__TASK OBJECTIVE__:
Every line of the material below needs to be copied exactly; omit the pictures.

+++ DATA EXCERPTS

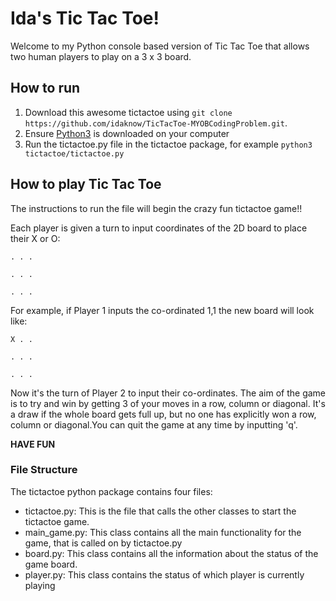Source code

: # Ida's Tic Tac Toe!  

Welcome to my Python console based version of Tic Tac Toe that allows two human players to play on a 3 x 3 board.

## How to run

1. Download this awesome tictactoe using `git clone https://github.com/idaknow/TicTacToe-MYOBCodingProblem.git`.
2. Ensure [Python3](https://www.python.org/downloads/) is downloaded on your computer 
3. Run the tictactoe.py file in the tictactoe package, for example `python3 tictactoe/tictactoe.py`

## How to play Tic Tac Toe

The instructions to run the file will begin the crazy fun tictactoe game!!

Each player is given a turn to input coordinates of the 2D board to place their X or O:

```
. . .

. . .

. . .
```

For example, if Player 1 inputs the co-ordinated 1,1 the new board will look like:

```
X . .

. . .

. . .
```

Now it's the turn of Player 2 to input their co-ordinates. The aim of the game is to try and win by getting 3 of your moves in a row, column or diagonal. It's a draw if the whole board gets full up, but no one has explicitly won a row, column or diagonal.You can quit the game at any time by inputting 'q'.

**HAVE FUN**

### File Structure

The tictactoe python package contains four files:

* tictactoe.py: This is the file that calls the other classes to start the tictactoe game.
* main_game.py: This class contains all the main functionality for the game, that is called on by tictactoe.py
* board.py: This class contains all the information about the status of the game board.
* player.py: This class contains the status of which player is currently playing
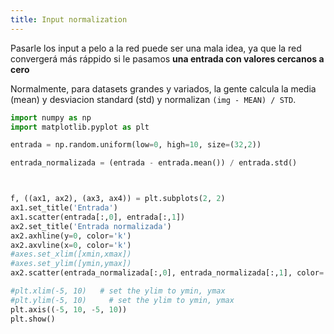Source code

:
 ```yaml
---
title: Input normalization
---
```






Pasarle los input a pelo a la red puede ser una mala idea, ya que la red convergerá más ráppido si le pasamos **una entrada con valores cercanos a cero**

Normalmente, para datasets grandes y variados, la gente calcula la media (mean) y desviacion standard (std)
y normalizan `(img - MEAN) / STD`.


```python
import numpy as np
import matplotlib.pyplot as plt

entrada = np.random.uniform(low=0, high=10, size=(32,2))

entrada_normalizada = (entrada - entrada.mean()) / entrada.std()



f, ((ax1, ax2), (ax3, ax4)) = plt.subplots(2, 2)
ax1.set_title('Entrada')
ax1.scatter(entrada[:,0], entrada[:,1])
ax2.set_title('Entrada normalizada')
ax2.axhline(y=0, color='k')
ax2.axvline(x=0, color='k')
#axes.set_xlim([xmin,xmax])
#axes.set_ylim([ymin,ymax])
ax2.scatter(entrada_normalizada[:,0], entrada_normalizada[:,1], color='r')

#plt.xlim(-5, 10)   # set the ylim to ymin, ymax
#plt.ylim(-5, 10)     # set the ylim to ymin, ymax
plt.axis((-5, 10, -5, 10))
plt.show()


```
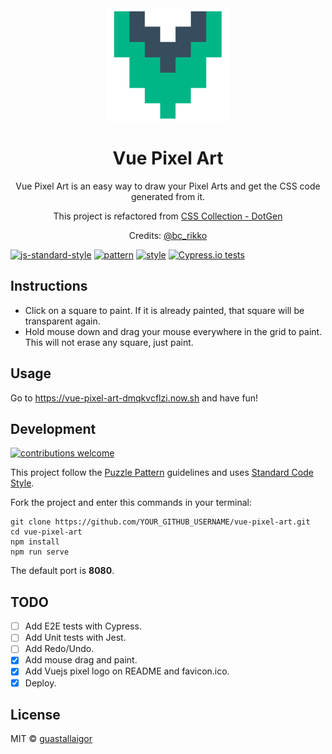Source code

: <div align="center">
  <img src="./src/assets/logo.png" width="200px">
  <h1>Vue Pixel Art</h1>
</div>

<p align="center">
  Vue Pixel Art is an easy way to draw your Pixel Arts and get the CSS code generated from it.  
</p>
<p align="center">
  This project is refactored from <a href="https://bcrikko.github.io/css-collection/tool/dotgen/index.html" target="_blank">CSS Collection - DotGen</a>    
</p>
<p align="center">
  Credits: <a href="https://github.com/BcRikko" target="_blank">@bc_rikko</a>
</p>

[![js-standard-style](https://img.shields.io/badge/code%20style-standard-brightgreen.svg)](http://standardjs.com/)
[![pattern](https://img.shields.io/badge/pattern-puzzle--pattern-orange.svg)](https://github.com/guastallaigor/puzzle-pattern/)
[![style](https://img.shields.io/badge/style-NES.css-red.svg)](https://nostalgic-css.github.io/NES.css/)
[![Cypress.io tests](https://img.shields.io/badge/cypress.io-tests-green.svg)](https://cypress.io)

## Instructions

* Click on a square to paint. If it is already painted, that square will be transparent again.
* Hold mouse down and drag your mouse everywhere in the grid to paint. This will not erase any square, just paint.

## Usage

Go to https://vue-pixel-art-dmqkvcflzi.now.sh and have fun!

## Development

[![contributions welcome](https://img.shields.io/badge/contributions-welcome-brightgreen.svg?style=flat)](https://github.com/dwyl/esta/issues)

This project follow the [Puzzle Pattern](https://github.com/guastallaigor/puzzle-pattern) guidelines and uses [Standard Code Style](https://github.com/standard/standard).

Fork the project and enter this commands in your terminal:

```
git clone https://github.com/YOUR_GITHUB_USERNAME/vue-pixel-art.git
cd vue-pixel-art
npm install
npm run serve
```

The default port is **8080**.

## TODO

* [ ] Add E2E tests with Cypress.
* [ ] Add Unit tests with Jest.
* [ ] Add Redo/Undo.
* [X] Add mouse drag and paint.
* [X] Add Vuejs pixel logo on README and favicon.ico.
* [X] Deploy.

## License

MIT © [guastallaigor](https://github.com/guastallaigor/vue-pixel-art/blob/master/LICENSE)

++++++

__YOUR RESPONSE__:
Source code

: # Ida's Tic Tac Toe!  

Welcome to my Python console based version of Tic Tac Toe that allows two human players to play on a 3 x 3 board.

## How to run

1. Download this awesome tictactoe using `git clone https://github.com/idaknow/TicTacToe-MYOBCodingProblem.git`.
2. Ensure [Python3](https://www.python.org/downloads/) is downloaded on your computer 
3. Run the tictactoe.py file in the tictactoe package, for example `python3 tictactoe/tictactoe.py`

## How to play Tic Tac Toe

The instructions to run the file will begin the crazy fun tictactoe game!!

Each player is given a turn to input coordinates of the 2D board to place their X or O:

```
. . .

. . .

. . .
```

For example, if Player 1 inputs the co-ordinated 1,1 the new board will look like:

```
X . .

. . .

. . .
```

Now it's the turn of Player 2 to input their co-ordinates. The aim of the game is to try and win by getting 3 of your moves in a row, column or diagonal. It's a draw if the whole board gets full up, but no one has explicitly won a row, column or diagonal.You can quit the game at any time by inputting 'q'.

**HAVE FUN**

### File Structure

The tictactoe python package contains four files:

* tictactoe.py: This is the file that calls the other classes to start the tictactoe game.
* main_game.py: This class contains all the main functionality for the game, that is called on by tictactoe.py
* board.py: This class contains all the information about the status of the game board.
* player.py: This class contains the status of which player is currently playing
Source code

:
 ```yaml
---
title: Input normalization
---
```






Pasarle los input a pelo a la red puede ser una mala idea, ya que la red convergerá más ráppido si le pasamos **una entrada con valores cercanos a cero**

Normalmente, para datasets grandes y variados, la gente calcula la media (mean) y desviacion standard (std)
y normalizan `(img - MEAN) / STD`.


```python
import numpy as np
import matplotlib.pyplot as plt

entrada = np.random.uniform(low=0, high=10, size=(32,2))

entrada_normalizada = (entrada - entrada.mean()) / entrada.std()



f, ((ax1, ax2), (ax3, ax4)) = plt.subplots(2, 2)
ax1.set_title('Entrada')
ax1.scatter(entrada[:,0], entrada[:,1])
ax2.set_title('Entrada normalizada')
ax2.axhline(y=0, color='k')
ax2.axvline(x=0, color='k')
#axes.set_xlim([xmin,xmax])
#axes.set_ylim([ymin,ymax])
ax2.scatter(entrada_normalizada[:,0], entrada_normalizada[:,1], color='r')

#plt.xlim(-5, 10)   # set the ylim to ymin, ymax
#plt.ylim(-5, 10)     # set the ylim to ymin, ymax
plt.axis((-5, 10, -5, 10))
plt.show()


```
Source code

: <div align="center">
  <img src="./src/assets/logo.png" width="200px">
  <h1>Vue Pixel Art</h1>
</div>

<p align="center">
  Vue Pixel Art is an easy way to draw your Pixel Arts and get the CSS code generated from it.  
</p>
<p align="center">
  This project is refactored from <a href="https://bcrikko.github.io/css-collection/tool/dotgen/index.html" target="_blank">CSS Collection - DotGen</a>    
</p>
<p align="center">
  Credits: <a href="https://github.com/BcRikko" target="_blank">@bc_rikko</a>
</p>

[![js-standard-style](https://img.shields.io/badge/code%20style-standard-brightgreen.svg)](http://standardjs.com/)
[![pattern](https://img.shields.io/badge/pattern-puzzle--pattern-orange.svg)](https://github.com/guastallaigor/puzzle-pattern/)
[![style](https://img.shields.io/badge/style-NES.css-red.svg)](https://nostalgic-css.github.io/NES.css/)
[![Cypress.io tests](https://img.shields.io/badge/cypress.io-tests-green.svg)](https://cypress.io)

## Instructions

* Click on a square to paint. If it is already painted, that square will be transparent again.
* Hold mouse down and drag your mouse everywhere in the grid to paint. This will not erase any square, just paint.

## Usage

Go to https://vue-pixel-art-dmqkvcflzi.now.sh and have fun!

## Development

[![contributions welcome](https://img.shields.io/badge/contributions-welcome-brightgreen.svg?style=flat)](https://github.com/dwyl/esta/issues)

This project follow the [Puzzle Pattern](https://github.com/guastallaigor/puzzle-pattern) guidelines and uses [Standard Code Style](https://github.com/standard/standard).

Fork the project and enter this commands in your terminal:

```
git clone https://github.com/YOUR_GITHUB_USERNAME/vue-pixel-art.git
cd vue-pixel-art
npm install
npm run serve
```

The default port is **8080**.

## TODO

* [ ] Add E2E tests with Cypress.
* [ ] Add Unit tests with Jest.
* [ ] Add Redo/Undo.
* [X] Add mouse drag and paint.
* [X] Add Vuejs pixel logo on README and favicon.ico.
* [X] Deploy.

## License

MIT © [guastallaigor](https://github.com/guastallaigor/vue-pixel-art/blob/master/LICENSE)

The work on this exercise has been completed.